Dataset entries
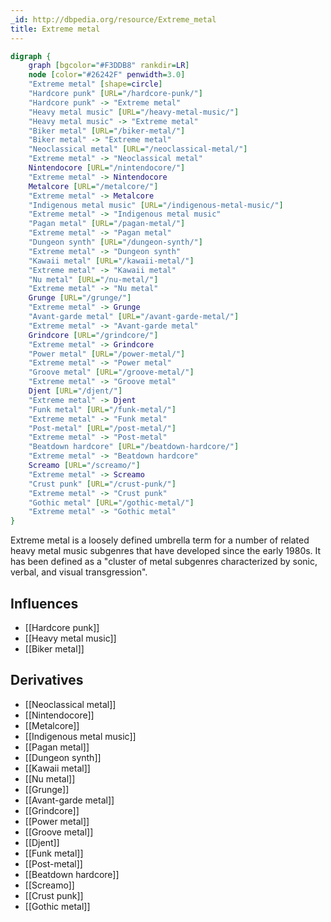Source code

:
 ```yaml
---
_id: http://dbpedia.org/resource/Extreme_metal
title: Extreme metal
---
```


```dot
digraph {
	graph [bgcolor="#F3DDB8" rankdir=LR]
	node [color="#26242F" penwidth=3.0]
	"Extreme metal" [shape=circle]
	"Hardcore punk" [URL="/hardcore-punk/"]
	"Hardcore punk" -> "Extreme metal"
	"Heavy metal music" [URL="/heavy-metal-music/"]
	"Heavy metal music" -> "Extreme metal"
	"Biker metal" [URL="/biker-metal/"]
	"Biker metal" -> "Extreme metal"
	"Neoclassical metal" [URL="/neoclassical-metal/"]
	"Extreme metal" -> "Neoclassical metal"
	Nintendocore [URL="/nintendocore/"]
	"Extreme metal" -> Nintendocore
	Metalcore [URL="/metalcore/"]
	"Extreme metal" -> Metalcore
	"Indigenous metal music" [URL="/indigenous-metal-music/"]
	"Extreme metal" -> "Indigenous metal music"
	"Pagan metal" [URL="/pagan-metal/"]
	"Extreme metal" -> "Pagan metal"
	"Dungeon synth" [URL="/dungeon-synth/"]
	"Extreme metal" -> "Dungeon synth"
	"Kawaii metal" [URL="/kawaii-metal/"]
	"Extreme metal" -> "Kawaii metal"
	"Nu metal" [URL="/nu-metal/"]
	"Extreme metal" -> "Nu metal"
	Grunge [URL="/grunge/"]
	"Extreme metal" -> Grunge
	"Avant-garde metal" [URL="/avant-garde-metal/"]
	"Extreme metal" -> "Avant-garde metal"
	Grindcore [URL="/grindcore/"]
	"Extreme metal" -> Grindcore
	"Power metal" [URL="/power-metal/"]
	"Extreme metal" -> "Power metal"
	"Groove metal" [URL="/groove-metal/"]
	"Extreme metal" -> "Groove metal"
	Djent [URL="/djent/"]
	"Extreme metal" -> Djent
	"Funk metal" [URL="/funk-metal/"]
	"Extreme metal" -> "Funk metal"
	"Post-metal" [URL="/post-metal/"]
	"Extreme metal" -> "Post-metal"
	"Beatdown hardcore" [URL="/beatdown-hardcore/"]
	"Extreme metal" -> "Beatdown hardcore"
	Screamo [URL="/screamo/"]
	"Extreme metal" -> Screamo
	"Crust punk" [URL="/crust-punk/"]
	"Extreme metal" -> "Crust punk"
	"Gothic metal" [URL="/gothic-metal/"]
	"Extreme metal" -> "Gothic metal"
}
```

Extreme metal is a loosely defined umbrella term for a number of related heavy metal music subgenres that have developed since the early 1980s. It has been defined as a "cluster of metal subgenres characterized by sonic, verbal, and visual transgression".

## Influences

- [[Hardcore punk]]
- [[Heavy metal music]]
- [[Biker metal]]

## Derivatives

- [[Neoclassical metal]]
- [[Nintendocore]]
- [[Metalcore]]
- [[Indigenous metal music]]
- [[Pagan metal]]
- [[Dungeon synth]]
- [[Kawaii metal]]
- [[Nu metal]]
- [[Grunge]]
- [[Avant-garde metal]]
- [[Grindcore]]
- [[Power metal]]
- [[Groove metal]]
- [[Djent]]
- [[Funk metal]]
- [[Post-metal]]
- [[Beatdown hardcore]]
- [[Screamo]]
- [[Crust punk]]
- [[Gothic metal]]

__EXERCISE PROMPT__.
What is the number of lines in the records that contain "punk"? Give that number only.

__RESPONSE__.
6